Deep Purple @Arena di Verona – Verona, 9 luglio 2018
Il 16/07/2018, di Roberto Villani.
Dopo i concerti dell’anno scorso a Bologna e Zurigo, in occasione della prima tranche del The Long Goodbye tour, che faceva seguito all’ottimo ‘Infinite’, sicuramente il loro miglior album dal tempo di ‘Purpendicular’, i gloriosi Deep Purple festeggiano il cinquantennale di una straordinaria e fortunata carriera con un concerto nella prestigiosa cornice dell’Arena di Verona.
La mente mi riporta indietro all’evento che i Purple in versione MK II, tennero nel 1987 proprio all’Arena di Verona, tre anni dopo la reunion che portò alle stampe l’eccellente ‘Perfect Strangers’ e se le premesse avallano i ricordi, con i cinque paladini dell’hard rock si va quasi sempre a colpo sicuro.
Un mio collega scriveva di loro “suonano sempre col sorriso sulla bocca e col pilota automatico innestato” ed è questa la netta sensazione che si percepisce, quando Ian Gillan e soci, freschi dell’onorificenza nella Rock and Roll Hall Of Fame, si esibiscono sui palcoscenici del mondo intero e anche la data di stasera non fa certo eccezione.
Se il tour dell’anno scorso era incentrato su parecchi, forse troppi, brani del nuovo album e alcuni classici immortali, il concerto di Verona è una vera e propria cavalcata esplorativa all’interno della ricca e corposa storia dei Deep Purple e, dettaglio ma non troppo, finalmente ‘Highway Star’ si ricolloca in scaletta dove deve essere.
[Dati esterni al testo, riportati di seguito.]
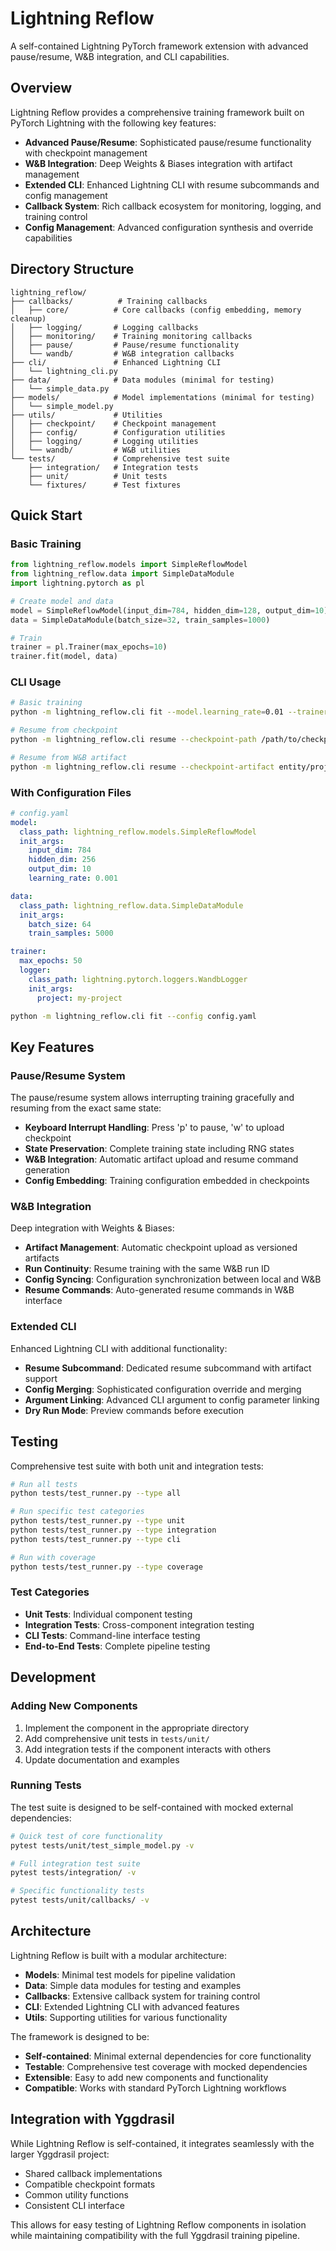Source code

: # Lightning Reflow

A self-contained Lightning PyTorch framework extension with advanced pause/resume, W&B integration, and CLI capabilities.

## Overview

Lightning Reflow provides a comprehensive training framework built on PyTorch Lightning with the following key features:

- **Advanced Pause/Resume**: Sophisticated pause/resume functionality with checkpoint management
- **W&B Integration**: Deep Weights & Biases integration with artifact management 
- **Extended CLI**: Enhanced Lightning CLI with resume subcommands and config management
- **Callback System**: Rich callback ecosystem for monitoring, logging, and training control
- **Config Management**: Advanced configuration synthesis and override capabilities

## Directory Structure

```
lightning_reflow/
├── callbacks/          # Training callbacks
│   ├── core/          # Core callbacks (config embedding, memory cleanup)
│   ├── logging/       # Logging callbacks
│   ├── monitoring/    # Training monitoring callbacks
│   ├── pause/         # Pause/resume functionality
│   └── wandb/         # W&B integration callbacks
├── cli/               # Enhanced Lightning CLI
│   └── lightning_cli.py
├── data/              # Data modules (minimal for testing)
│   └── simple_data.py
├── models/            # Model implementations (minimal for testing)  
│   └── simple_model.py
├── utils/             # Utilities
│   ├── checkpoint/    # Checkpoint management
│   ├── config/        # Configuration utilities
│   ├── logging/       # Logging utilities
│   └── wandb/         # W&B utilities
└── tests/             # Comprehensive test suite
    ├── integration/   # Integration tests
    ├── unit/          # Unit tests
    └── fixtures/      # Test fixtures
```

## Quick Start

### Basic Training

```python
from lightning_reflow.models import SimpleReflowModel
from lightning_reflow.data import SimpleDataModule
import lightning.pytorch as pl

# Create model and data
model = SimpleReflowModel(input_dim=784, hidden_dim=128, output_dim=10)
data = SimpleDataModule(batch_size=32, train_samples=1000)

# Train
trainer = pl.Trainer(max_epochs=10)
trainer.fit(model, data)
```

### CLI Usage

```bash
# Basic training
python -m lightning_reflow.cli fit --model.learning_rate=0.01 --trainer.max_epochs=10

# Resume from checkpoint
python -m lightning_reflow.cli resume --checkpoint-path /path/to/checkpoint.ckpt

# Resume from W&B artifact
python -m lightning_reflow.cli resume --checkpoint-artifact entity/project/run-id:latest
```

### With Configuration Files

```yaml
# config.yaml
model:
  class_path: lightning_reflow.models.SimpleReflowModel
  init_args:
    input_dim: 784
    hidden_dim: 256
    output_dim: 10
    learning_rate: 0.001

data:
  class_path: lightning_reflow.data.SimpleDataModule
  init_args:
    batch_size: 64
    train_samples: 5000

trainer:
  max_epochs: 50
  logger:
    class_path: lightning.pytorch.loggers.WandbLogger
    init_args:
      project: my-project
```

```bash
python -m lightning_reflow.cli fit --config config.yaml
```

## Key Features

### Pause/Resume System

The pause/resume system allows interrupting training gracefully and resuming from the exact same state:

- **Keyboard Interrupt Handling**: Press 'p' to pause, 'w' to upload checkpoint
- **State Preservation**: Complete training state including RNG states
- **W&B Integration**: Automatic artifact upload and resume command generation
- **Config Embedding**: Training configuration embedded in checkpoints

### W&B Integration

Deep integration with Weights & Biases:

- **Artifact Management**: Automatic checkpoint upload as versioned artifacts
- **Run Continuity**: Resume training with the same W&B run ID
- **Config Syncing**: Configuration synchronization between local and W&B
- **Resume Commands**: Auto-generated resume commands in W&B interface

### Extended CLI

Enhanced Lightning CLI with additional functionality:

- **Resume Subcommand**: Dedicated resume subcommand with artifact support
- **Config Merging**: Sophisticated configuration override and merging
- **Argument Linking**: Advanced CLI argument to config parameter linking
- **Dry Run Mode**: Preview commands before execution

## Testing

Comprehensive test suite with both unit and integration tests:

```bash
# Run all tests
python tests/test_runner.py --type all

# Run specific test categories
python tests/test_runner.py --type unit
python tests/test_runner.py --type integration
python tests/test_runner.py --type cli

# Run with coverage
python tests/test_runner.py --type coverage
```

### Test Categories

- **Unit Tests**: Individual component testing
- **Integration Tests**: Cross-component integration testing
- **CLI Tests**: Command-line interface testing
- **End-to-End Tests**: Complete pipeline testing

## Development

### Adding New Components

1. Implement the component in the appropriate directory
2. Add comprehensive unit tests in `tests/unit/`
3. Add integration tests if the component interacts with others
4. Update documentation and examples

### Running Tests

The test suite is designed to be self-contained with mocked external dependencies:

```bash
# Quick test of core functionality
pytest tests/unit/test_simple_model.py -v

# Full integration test suite
pytest tests/integration/ -v

# Specific functionality tests
pytest tests/unit/callbacks/ -v
```

## Architecture

Lightning Reflow is built with a modular architecture:

- **Models**: Minimal test models for pipeline validation
- **Data**: Simple data modules for testing and examples
- **Callbacks**: Extensive callback system for training control
- **CLI**: Extended Lightning CLI with advanced features
- **Utils**: Supporting utilities for various functionality

The framework is designed to be:
- **Self-contained**: Minimal external dependencies for core functionality
- **Testable**: Comprehensive test coverage with mocked dependencies
- **Extensible**: Easy to add new components and functionality
- **Compatible**: Works with standard PyTorch Lightning workflows

## Integration with Yggdrasil

While Lightning Reflow is self-contained, it integrates seamlessly with the larger Yggdrasil project:

- Shared callback implementations
- Compatible checkpoint formats
- Common utility functions
- Consistent CLI interface

This allows for easy testing of Lightning Reflow components in isolation while maintaining compatibility with the full Yggdrasil training pipeline.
Non esiste brano migliore per aprire un concerto dei Deep Purple, come lo era ‘Burn’ per la formazione MK III, l’unico che riflette in toto lo stato di forma della band e indica la giusta direzione per capire come sarà il resto dello show .
Retaggi da ‘In Rock’, ‘Bloodsucker’ e tanti dal capolavoro ‘Machine Head’, oltre a ‘Highway Star’, ‘Picture Of Home’, la trascinante ‘Space Truckin’’, ‘Lazy’, ‘Smoke On The Water’, il classico dei classici, cantata all’unisono dall’intera audience dell’Arena, stessa sorte per la celeberrima ‘Strange Kind Of Woman’, quest’ultima da tempo orfana dei mitici duetti chitarra, voce, presenti su ‘Made In Japan’.
La band è in forma, suona divinamente, aiutata anche dall’acustica unica dell’Arena, introvabile in altre location in Italia e, forse, al mondo .
Don Airey non ha la personalità e il talento di Jon Lord, ma in compenso, ha ridato smalto e anima a una band che stava spegnendosi in maniera irreversibile e inesorabile, Steve Morse, è indubbiamente un chitarrista fantastico e tecnicamente ineccepibile, anche se in ventiquattro anni di carriera con i Purple, non si è mai avvicinato come autore a Ritchie Blackmore e, forse, neppure al Tommy Bolin di ‘Come Taste The Band’.
L’ex tastierista di Ozzy, Rainbow e Whitesnake, diletta la platea con accenni a romanze italiane di casa in Arena, tra cui la celeberrima partitura di ‘Nessun Dorma’, passando all’intro di ‘Mr Crowley’, prima che ‘Perfect Strangers’, ‘Hush’ e ‘Black Night’ facciano scorrere titoli di coda a una piacevole serata veronese a tinte porpora.